Immerse yourself in the field and think about what teaching style most appeals. What do you enjoy doing? How? Online training, writing, blogging, research, presenting? Find sex educators who inspire you and see how they do it. The internet has democratised learning, and you can do courses in human sexuality, counselling, sex coach training, a degree, or even a PhD in Sexology if that tickles your fancy!
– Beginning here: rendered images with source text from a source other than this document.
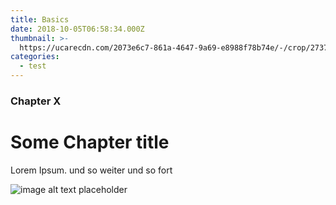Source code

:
 ```yaml
---
title: Basics
date: 2018-10-05T06:58:34.000Z
thumbnail: >-
  https://ucarecdn.com/2073e6c7-861a-4647-9a69-e8988f78b74e/-/crop/2737x631/527,520/-/preview/
categories:
  - test
---
```

### Chapter X

# Some Chapter title

Lorem Ipsum. und so weiter und so fort

![image alt text placeholder](https://ucarecdn.com/630f00fe-2d89-4a31-9417-402e2fbd472c/-/crop/3264x1009/0,717/-/preview/)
There are several tracks you can take, including:

  • Youth/school sex education – working in schools, community centres, teaching education programmes – this is a common route with lots of jobs.
  • Adult sex education – running workshops, pleasure parties with sex toy companies, writing books or articles, presenting, sex coaching, agony aunt/uncle.
  • Sex journalism – as above, writing about sex trends for websites and magazines. Blogging is an excellent place to start – share ideas, find your tribe.
  • Public health/community – working in sex clinics, educating about STIs, HIV or pregnancy prevention.
  • Therapy/counselling – becoming a counsellor or psychotherapist in the NHS or private practice. Many therapists go on to write books, do workshops etc.
  • Artistic/creative – creating work to explore sexual themes, e.g. Eve Ensler’s Vagina Monologues.
  • Academic/scientific/medical – doing sex research or teaching women’s studies with a focus on sexuality – e.g. gay, lesbian, bisexual and transgender studies.
  • Advocacy/legal – lawyers who work for organisations or do lobbying work. Myles Jackman is an award-winning obscenity lawyer who specialises in sexual freedom and obscenity law.

A recent study by Kinkly found that readers trust sex educators with sexual issues more than they do doctors – perhaps because they have niche expertise, more time, and offer accessible (online) education. It’s definitely a growing field and the more people with diverse backgrounds and experiences who join it, the better.